You don't carry around, you know, like a used car tag that says all of the ways that
you have been used.
Like, that is not the gospel.
And if you are acceptable enough to the God of the universe because of the righteousness
and the purity that Christ has transferred to you by his death on the cross, then you are
acceptable, period.
So for a sinful man to say you're not acceptable to me because of the things that you did before you're a Christian or whatever is to put himself in a place that's higher than God because God has said that you are acceptable to him through Christ. He has made you pure. Now, I still think talking about sexual purity is very important. I mean, the Bible talks about sexual purity and sexual immorality very blatantly. Jesus talks about the importance of
faithfulness in marriage as he describes marriage, for example, in Matthew 19. And so,
and 1 Corinthians 6.9 says that the, you know, the body is a temple of the Holy Spirit.

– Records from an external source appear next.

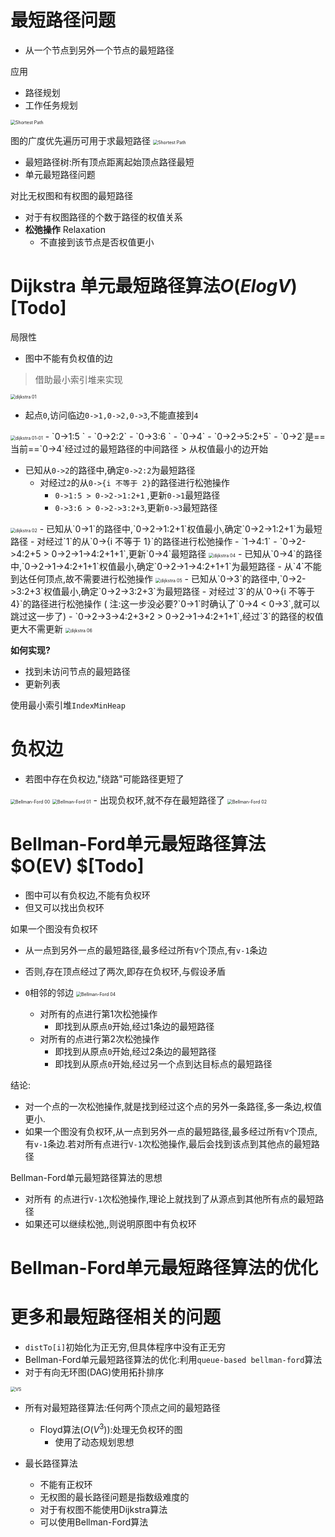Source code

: # 最短路径问题

- 从一个节点到另外一个节点的最短路径

应用

- 路径规划
- 工作任务规划



<img src="images/Graph SP/Shortest Path.png" alt="Shortest Path" style="zoom:50%;" />

图的广度优先遍历可用于求最短路径
<img src="images/Graph SP/Shortest Path Tree.png" alt="Shortest Path" style="zoom:50%;" />
- 最短路径树:所有顶点距离起始顶点路径最短
- 单元最短路径问题



对比无权图和有权图的最短路径

- 对于有权图路径的个数于路径的权值关系
- **松弛操作** Relaxation
  - 不直接到该节点是否权值更小

# Dijkstra 单元最短路径算法$O(ElogV)$ [Todo]

局限性
- 图中不能有负权值的边

> 借助最小索引堆来实现

<img src="images/Graph SP/dijkstra 01.png" alt="dijkstra 01" style="zoom:50%;" />



- 起点`0`,访问临边`0->1,0->2,0->3`,不能直接到`4`
<img src="images/Graph SP/dijkstra 01-01.png" alt="dijkstra 01-01" style="zoom:50%;" />
  - `0->1:5 `
  - `0->2:2`
  - `0->3:6 `
  - `0->4`
    - `0->2->5:2+5`
    - `0->2`是==当前==`0->4`经过过的最短路径的中间路径
> 从权值最小的边开始

- 已知从`0->2`的路径中,确定`0->2:2`为最短路径
  - 对经过`2`的从`0->{i 不等于 2}`的路径进行松弛操作
  	- `0->1:5 > 0->2->1:2+1` ,更新`0->1`最短路径
  	- `0->3:6 > 0->2->3:2+3`,更新`0->3`最短路径
<img src="images/Graph SP/dijkstra 02.png" alt="dijkstra 02" style="zoom:50%;" />
- 已知从`0->1`的路径中,`0->2->1:2+1`权值最小,确定`0->2->1:2+1`为最短路径
  - 对经过`1`的从`0->{i 不等于 1}`的路径进行松弛操作
    - `1->4:1`
      - `0->2->4:2+5 > 0->2->1->4:2+1+1`,更新`0->4`最短路径
<img src="images/Graph SP/dijkstra 04.png" alt="dijkstra 04" style="zoom:50%;" />
- 已知从`0->4`的路径中,`0->2->1->4:2+1+1`权值最小,确定`0->2->1->4:2+1+1`为最短路径
  - 从`4`不能到达任何顶点,故不需要进行松弛操作
<img src="images/Graph SP/dijkstra 05.png" alt="dijkstra 05" style="zoom:50%;" />
- 已知从`0->3`的路径中,`0->2->3:2+3`权值最小,确定`0->2->3:2+3`为最短路径
  - 对经过`3`的从`0->{i 不等于 4}`的路径进行松弛操作 ( 注:这一步没必要?`0->1`时确认了`0->4 < 0->3`,就可以跳过这一步了)
    - `0->2->3->4:2+3+2 > 0->2->1->4:2+1+1`,经过`3`的路径的权值更大不需更新
<img src="images/Graph SP/dijkstra 06.png" alt="dijkstra 06" style="zoom:50%;" />

**如何实现?**

- 找到未访问节点的最短路径
- 更新列表

使用最小索引堆`IndexMinHeap`

# 负权边

- 若图中存在负权边,"绕路"可能路径更短了
<img src="images/Graph SP/Bellman-Ford 00.png" alt="Bellman-Ford 00" style="zoom:50%;" />
<img src="images/Graph SP/Bellman-Ford 01.png" alt="Bellman-Ford 01" style="zoom:50%;" />
- 出现负权环,就不存在最短路径了
<img src="images/Graph SP/Bellman-Ford 02.png" alt="Bellman-Ford 02" style="zoom:50%;" />

# Bellman-Ford单元最短路径算法$O(EV) $[Todo]

- 图中可以有负权边,不能有负权环
- 但又可以找出负权环



如果一个图没有负权环

- 从一点到另外一点的最短路径,最多经过所有`V`个顶点,有`v-1`条边
- 否则,存在顶点经过了两次,即存在负权环,与假设矛盾



- `0`相邻的邻边
  <img src="images/Graph SP/Bellman-Ford 04.png" alt="Bellman-Ford 04" style="zoom:50%;" />
  - 对所有的点进行第1次松弛操作
    - 即找到从原点`0`开始,经过1条边的最短路径
  - 对所有的点进行第2次松弛操作
    - 即找到从原点`0`开始,经过2条边的最短路径
    - 即找到从原点`0`开始,经过另一个点到达目标点的最短路径

结论:

- 对一个点的一次松弛操作,就是找到经过这个点的另外一条路径,多一条边,权值更小.
- 如果一个图没有负权环,从一点到另外一点的最短路径,最多经过所有`V`个顶点,有`v-1`条边.若对所有点进行`V-1`次松弛操作,最后会找到该点到其他点的最短路径



Bellman-Ford单元最短路径算法的思想

- 对所有 的点进行`V-1`次松弛操作,理论上就找到了从源点到其他所有点的最短路径
- 如果还可以继续松弛,,则说明原图中有负权环

# Bellman-Ford单元最短路径算法的优化

# 更多和最短路径相关的问题

- `distTo[i]`初始化为正无穷,但具体程序中没有正无穷
- Bellman-Ford单元最短路径算法的优化:利用`queue-based bellman-ford`算法
- 对于有向无环图(DAG)使用拓扑排序

<img src="images/Graph SP/VS.png" alt="VS" style="zoom:50%;" />

- 所有对最短路径算法:任何两个顶点之间的最短路径
  - Floyd算法($O(V^3)$):处理无负权环的图
    - 使用了动态规划思想

- 最长路径算法
  - 不能有正权环
  - 无权图的最长路径问题是指数级难度的
  - 对于有权图不能使用Dijkstra算法
  - 可以使用Bellman-Ford算法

First Corinthians talks a lot about sexual immorality and why it's important to honor our bodies
and what holy sexuality is supposed to look like. But I think purity culture back in the day,
80s, 90s, early 2000s, they focused on the devaluation of an image bear because they made out
too much or because they had sex or something. And they focused on the consequences of it and not
on the why. Like, why do we remain pure in the sense? And I don't even necessarily like that term because
we're made pure in Christ. But like, why do we abstain from sex before we get married? Like, why do we
treat our bodies as temples of the Holy Spirit. Why do we not let ourselves be used by guys?
Like, why do we honor our bodies as consecrating our bodies to the Lord as living sacrifices?

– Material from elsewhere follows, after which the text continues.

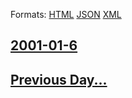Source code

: 
Formats: [HTML](2001/01/6/index.html)  [JSON](2001/01/6/index.json)  [XML](2001/01/6/index.xml)  

## [2001-01-6](/news/2001/01/6/index.md)

## [Previous Day...](/news/2001/01/5/index.md)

Why do we do these things? It's not because it's not just to make yourself more valuable to a
husband one day. Like, it's not to make yourself look more presentable to a man.
It is because God loves you and you love God and because he created you and he knows what's
best for your body. And he says, this is not just how you honor me. This is not just how you glorify me,
but this is also how you honor the wonderful and fearfully made body that I gave you. This is what's
going to be best for you, spiritually, emotionally, physically. If you follow these guidelines for
sex, God says, this is what I have for you because I love you and cherish you so much. Because you are
so incredibly worth dying for, God said, incredible. Incredibly.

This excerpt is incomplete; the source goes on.